If you are travelling to or from the Netherlands by air you must complete a health screening form and have it ready to show on request during your journey, whether you are at the departure airport, on the aircraft or at the arrival airport.

When in the Netherlands, there are rules in place to prevent the spread of coronavirus.

This includes the wearing of non-medical face masks on public transport if you are aged 13 and over.

If you do not wear a face mask on public transport you can be fined €95 (£84.72).
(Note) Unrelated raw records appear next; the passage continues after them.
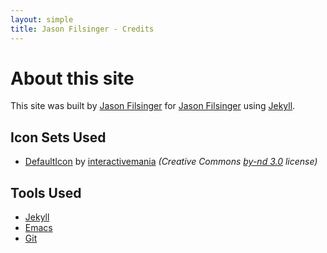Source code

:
 ```yaml
---
layout: simple
title: Jason Filsinger - Credits
---
```


# About this site

This site was built by [Jason Filsinger](http://filsinger.me) for [Jason Filsinger](http://filsinger.me) using [Jekyll](https://github.com/mojombo/jekyll).

## Icon Sets Used

* [DefaultIcon](http://www.defaulticon.com/) by [interactivemania](http://www.interactivemania.com/) _(Creative Commons [by-nd 3.0](http://creativecommons.org/licenses/by-nd/3.0/) license)_

## Tools Used

* [Jekyll](https://github.com/mojombo/jekyll)
* [Emacs](http://www.gnu.org/software/emacs/)
* [Git](http://git-scm.com/)

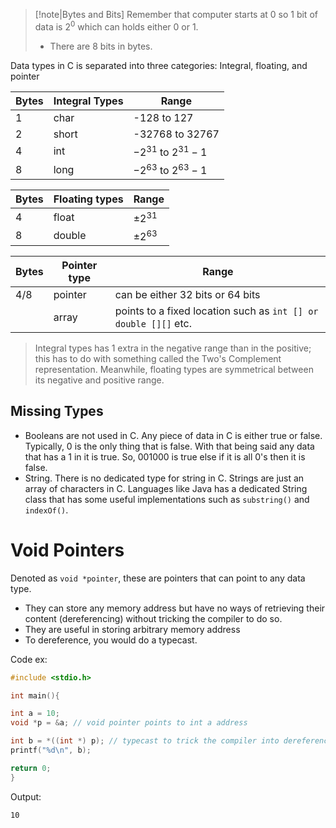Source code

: 
> [!note|Bytes and Bits]
> Remember that computer starts at 0 so 1 bit of data is $2^0$ which can holds either 0 or 1.
> - There are 8 bits in bytes.



Data types in C is separated into three categories: Integral, floating, and pointer


| Bytes | Integral Types | Range                    |
| ----- | -------------- | ------------------------ |
| 1     | char           | -128 to 127              |
| 2     | short          | -32768 to 32767          |
| 4     | int            | $-2^{31}$ to $2^{31} -1$ |
| 8     | long           | $-2^{63}$ to $2^{63} -1$ |

| Bytes | Floating types | Range        |
| ----- | -------------- | ------------ |
| 4     | float          | $\pm 2^{31}$ |
| 8     | double         | $\pm 2^{63}$ |


| Bytes | Pointer type | Range                                                           |
| ----- | ------------ | --------------------------------------------------------------- |
| 4/8   | pointer      | can be either 32 bits or 64 bits <br>                           |
|       | array        | points to a fixed location such as `int [] or double [][]` etc. |

> Integral types has 1 extra in the negative range than in the positive; this has to do with something called the Two's Complement representation. Meanwhile, floating types are symmetrical between its negative and positive range. 


## Missing Types

- Booleans are not used in C. Any piece of data in C is either true or false. Typically, 0 is the only thing that is false. With that being said any data that has a 1 in it is true. So, 001000 is true else if it is all 0's then it is false. 
- String. There is no dedicated type for string in C. Strings are just an array of characters in C. Languages like Java has a dedicated String class that has some useful implementations such as `substring()` and `indexOf()`.



# Void Pointers

Denoted as `void *pointer`, these are pointers that can point to any data type. 
- They can store any memory address but have no ways of retrieving their content (dereferencing) without tricking the compiler to do so.
- They are useful in storing arbitrary memory address
- To dereference, you would do a typecast.

Code ex:
```c
#include <stdio.h> 

int main(){ 

int a = 10;
void *p = &a; // void pointer points to int a address

int b = *((int *) p); // typecast to trick the compiler into dereferencing
printf("%d\n", b); 

return 0;
}
```

Output:
```bash
10
```


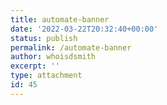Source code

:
 ```yaml
---
title: automate-banner
date: '2022-03-22T20:32:40+00:00'
status: publish
permalink: /automate-banner
author: whoisdsmith
excerpt: ''
type: attachment
id: 45
---
```

<!DOCTYPE html PUBLIC "-//W3C//DTD HTML 4.0 Transitional//EN" "http://www.w3.org/TR/REC-html40/loose.dtd">
<?xml encoding="UTF-8">
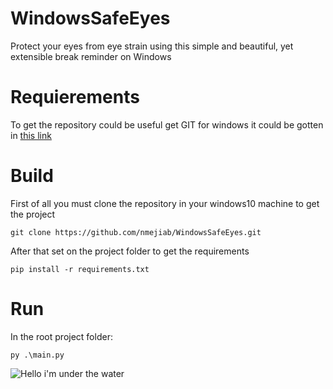# WindowsSafeEyes
Protect your eyes from eye strain using this simple and beautiful, yet extensible break reminder on Windows

# Requierements
To get the repository could be useful get GIT for windows it could be gotten in [this link](https://git-scm.com/downloads)


# Build
First of all you must clone the repository in your windows10 machine to get the project
```
git clone https://github.com/nmejiab/WindowsSafeEyes.git
```
After that set on the project folder to get the requirements
```
pip install -r requirements.txt
```
# Run
In the root project folder:
```
py .\main.py
```

![Hello i'm under the water](https://media.tenor.com/AjFh9zcCyDMAAAAd/hello-i-am-under-the-water.gif)
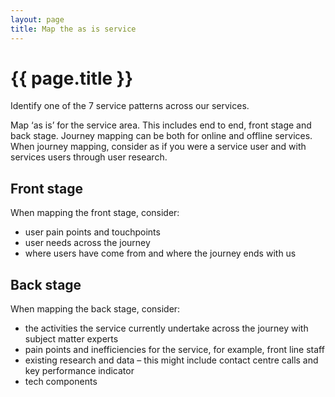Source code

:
 ```yaml
---
layout: page
title: Map the as is service
---
```


# {{ page.title }}

Identify one of the 7 service patterns across our services. 

Map ‘as is’ for the service area. This includes end to end, front stage and back stage. Journey mapping can be both for online and offline services. When journey mapping, consider as if you were a service user and with services users through user research. 

## Front stage 

When mapping the front stage, consider: 

- user pain points and touchpoints
- user needs across the journey
- where users have come from and where the journey ends with us 

## Back stage 

When mapping the back stage, consider: 

- the activities the service currently undertake across the journey with subject matter experts
- pain points and inefficiencies for the service, for example, front line staff
- existing research and data – this might include contact centre calls and key performance indicator
- tech components 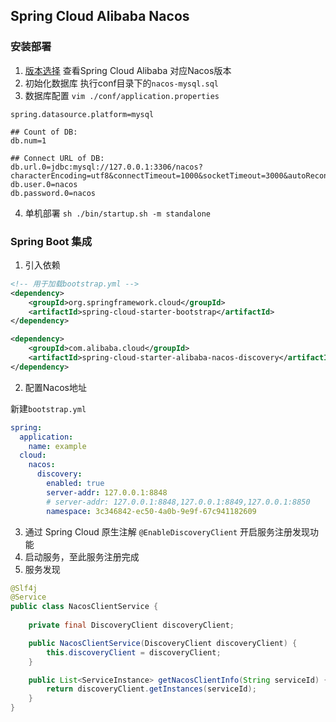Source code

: ## Spring Cloud Alibaba Nacos

### 安装部署
1. [版本选择](https://github.com/alibaba/nacos/tags) 查看Spring Cloud Alibaba 对应Nacos版本
2. 初始化数据库 执行conf目录下的`nacos-mysql.sql`
3. 数据库配置 `vim ./conf/application.properties`

```properties
spring.datasource.platform=mysql

## Count of DB:
db.num=1

## Connect URL of DB:
db.url.0=jdbc:mysql://127.0.0.1:3306/nacos?characterEncoding=utf8&connectTimeout=1000&socketTimeout=3000&autoReconnect=true&useUnicode=true&useSSL=false&serverTimezone=UTC
db.user.0=nacos
db.password.0=nacos
```
4. 单机部署 `sh ./bin/startup.sh -m standalone`


### Spring Boot 集成

1. 引入依赖

```xml
<!-- 用于加载bootstrap.yml -->
<dependency>
    <groupId>org.springframework.cloud</groupId>
    <artifactId>spring-cloud-starter-bootstrap</artifactId>
</dependency>

<dependency>
    <groupId>com.alibaba.cloud</groupId>
    <artifactId>spring-cloud-starter-alibaba-nacos-discovery</artifactId>
</dependency>
```

2. 配置Nacos地址

新建`bootstrap.yml`

```yaml
spring:
  application:
    name: example
  cloud:
    nacos:
      discovery:
        enabled: true
        server-addr: 127.0.0.1:8848
        # server-addr: 127.0.0.1:8848,127.0.0.1:8849,127.0.0.1:8850
        namespace: 3c346842-ec50-4a0b-9e9f-67c941182609
```

3. 通过 Spring Cloud 原生注解 `@EnableDiscoveryClient` 开启服务注册发现功能
4. 启动服务，至此服务注册完成
5. 服务发现

```java
@Slf4j
@Service
public class NacosClientService {
    
    private final DiscoveryClient discoveryClient;

    public NacosClientService(DiscoveryClient discoveryClient) {
        this.discoveryClient = discoveryClient;
    }

    public List<ServiceInstance> getNacosClientInfo(String serviceId) {
        return discoveryClient.getInstances(serviceId);
    }
}
```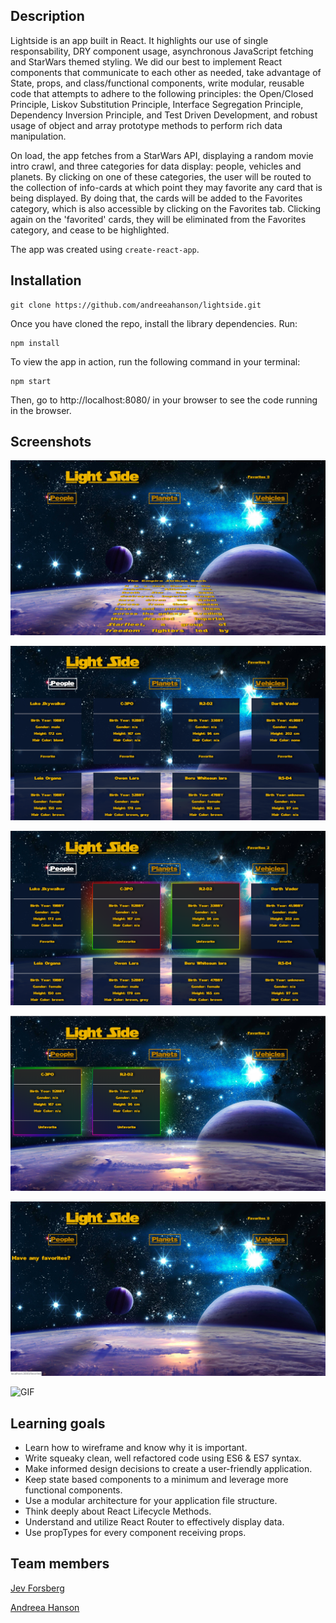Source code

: ## Description

Lightside is an app built in React. It highlights our use of single responsability, DRY component usage, asynchronous JavaScript fetching and StarWars themed styling. We did our best to implement React components that communicate to each other as needed, take advantage of State, props, and class/functional components, write modular, reusable code that attempts to adhere to the following principles: the Open/Closed Principle, Liskov Substitution Principle, Interface Segregation Principle, Dependency Inversion Principle, and Test Driven Development, and robust usage of object and array prototype methods to perform rich data manipulation.

On load, the app fetches from a StarWars API, displaying a random movie intro crawl, and three categories for data display: people, vehicles and planets. By clicking on one of these categories, the user will be routed to the collection of info-cards at which point they may favorite any card that is being displayed. By doing that, the cards will be added to the Favorites category, which is also accessible by clicking on the Favorites tab. Clicking again on the 'favorited' cards, they will be eliminated from the Favorites category, and cease to be highlighted.

The app was created using `create-react-app`.


## Installation

```
git clone https://github.com/andreeahanson/lightside.git
```
Once you have cloned the repo, install the library dependencies. Run:

```
npm install
```
To view the app in action, run the following command in your terminal:

```
npm start
```
Then, go to http://localhost:8080/ in your browser to see the code running in the browser.


## Screenshots
![Crawll](https://github.com/andreeahanson/lightside/blob/master/src/images/Crawll.png)

![People](https://github.com/andreeahanson/lightside/blob/master/src/images/People.png)

![PeopleFav](https://github.com/andreeahanson/lightside/blob/master/src/images/People-with-favs.png)

![Favorites](https://github.com/andreeahanson/lightside/blob/master/src/images/Favorites-full.png)

![FavoritesEmpty](https://github.com/andreeahanson/lightside/blob/master/src/images/Favorites-empty.png)

![GIF](https://media.giphy.com/media/kZty7ldVvp8m4Sih2G/200w_d.gif)

## Learning goals

- Learn how to wireframe and know why it is important.
- Write squeaky clean, well refactored code using ES6 & ES7 syntax.
- Make informed design decisions to create a user-friendly application.
- Keep state based components to a minimum and leverage more functional components.
- Use a modular architecture for your application file structure.
- Think deeply about React Lifecycle Methods.
- Understand and utilize React Router to effectively display data.
- Use propTypes for every component receiving props.

## Team members

[Jev Forsberg](https://github.com/baldm0mma)

[Andreea Hanson](https://github.com/andreeahanson)
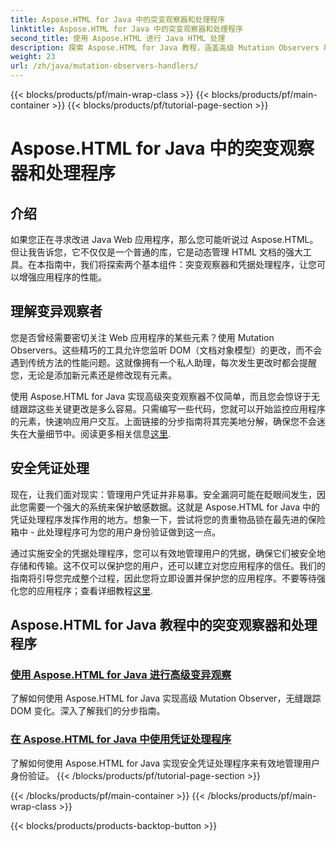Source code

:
 ```yaml
---
title: Aspose.HTML for Java 中的突变观察器和处理程序
linktitle: Aspose.HTML for Java 中的突变观察器和处理程序
second_title: 使用 Aspose.HTML 进行 Java HTML 处理
description: 探索 Aspose.HTML for Java 教程，涵盖高级 Mutation Observers 和安全凭证处理程序，以增强您的 Web 应用程序。
weight: 23
url: /zh/java/mutation-observers-handlers/
---
```


{{< blocks/products/pf/main-wrap-class >}}
{{< blocks/products/pf/main-container >}}
{{< blocks/products/pf/tutorial-page-section >}}

# Aspose.HTML for Java 中的突变观察器和处理程序

## 介绍

如果您正在寻求改进 Java Web 应用程序，那么您可能听说过 Aspose.HTML。但让我告诉您，它不仅仅是一个普通的库，它是动态管理 HTML 文档的强大工具。在本指南中，我们将探索两个基本组件：突变观察器和凭据处理程序，让您可以增强应用程序的性能。 

## 理解变异观察者

您是否曾经需要密切关注 Web 应用程序的某些元素？使用 Mutation Observers。这些精巧的工具允许您监听 DOM（文档对象模型）的更改，而不会遇到传统方法的性能问题。这就像拥有一个私人助理，每次发生更改时都会提醒您，无论是添加新元素还是修改现有元素。 

使用 Aspose.HTML for Java 实现高级突变观察器不仅简单，而且您会惊讶于无缝跟踪这些关键更改是多么容易。只需编写一些代码，您就可以开始监控应用程序的元素，快速响应用户交互。上面链接的分步指南将其完美地分解，确保您不会迷失在大量细节中。阅读更多相关信息[这里](./mutation-observer/).

## 安全凭证处理

现在，让我们面对现实：管理用户凭证并非易事。安全漏洞可能在眨眼间发生，因此您需要一个强大的系统来保护敏感数据。这就是 Aspose.HTML for Java 中的凭证处理程序发挥作用的地方。想象一下，尝试将您的贵重物品锁在最先进的保险箱中 - 此处理程序可为您的用户身份验证做到这一点。

通过实施安全的凭据处理程序，您可以有效地管理用户的凭据，确保它们被安全地存储和传输。这不仅可以保护您的用户，还可以建立对您应用程序的信任。我们的指南将引导您完成整个过程，因此您将立即设置并保护您的应用程序。不要等待强化您的应用程序；查看详细教程[这里](./credential-handler/).

## Aspose.HTML for Java 教程中的突变观察器和处理程序
### [使用 Aspose.HTML for Java 进行高级变异观察](./mutation-observer/)
了解如何使用 Aspose.HTML for Java 实现高级 Mutation Observer，无缝跟踪 DOM 变化。深入了解我们的分步指南。
### [在 Aspose.HTML for Java 中使用凭证处理程序](./credential-handler/)
了解如何使用 Aspose.HTML for Java 实现安全凭证处理程序来有效地管理用户身份验证。
{{< /blocks/products/pf/tutorial-page-section >}}

{{< /blocks/products/pf/main-container >}}
{{< /blocks/products/pf/main-wrap-class >}}

{{< blocks/products/products-backtop-button >}}
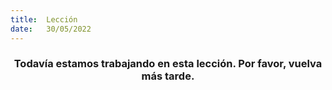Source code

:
 ```yaml
---
title:  Lección
date:   30/05/2022
---
```


### <center>Todavía estamos trabajando en esta lección. Por favor, vuelva más tarde.</center>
In stations, on platforms and at bus and tram stops face masks are not required, but you must stay 1.5 metres away from others.

In Amsterdam, from August 5, all people aged 13 and over must wear a face mask in certain places in Amsterdam where it can be particularly busy.

For eating out in the Netherlands, reservations must be made (either in advance or at the door) for restaurants, cafés and bars.

All places must carry out pre-entry health checks and have assigned seating for customers (at either a table or the bar).

This applies both outdoors and indoors and regardless of the size of the establishment.

Returning to the UK after visiting the Netherlands, Britons will be asked to isolate for 14 days.

On arrival into the UK you must provide your journey and contact details, and if you don’t you could face a fine of up to £100.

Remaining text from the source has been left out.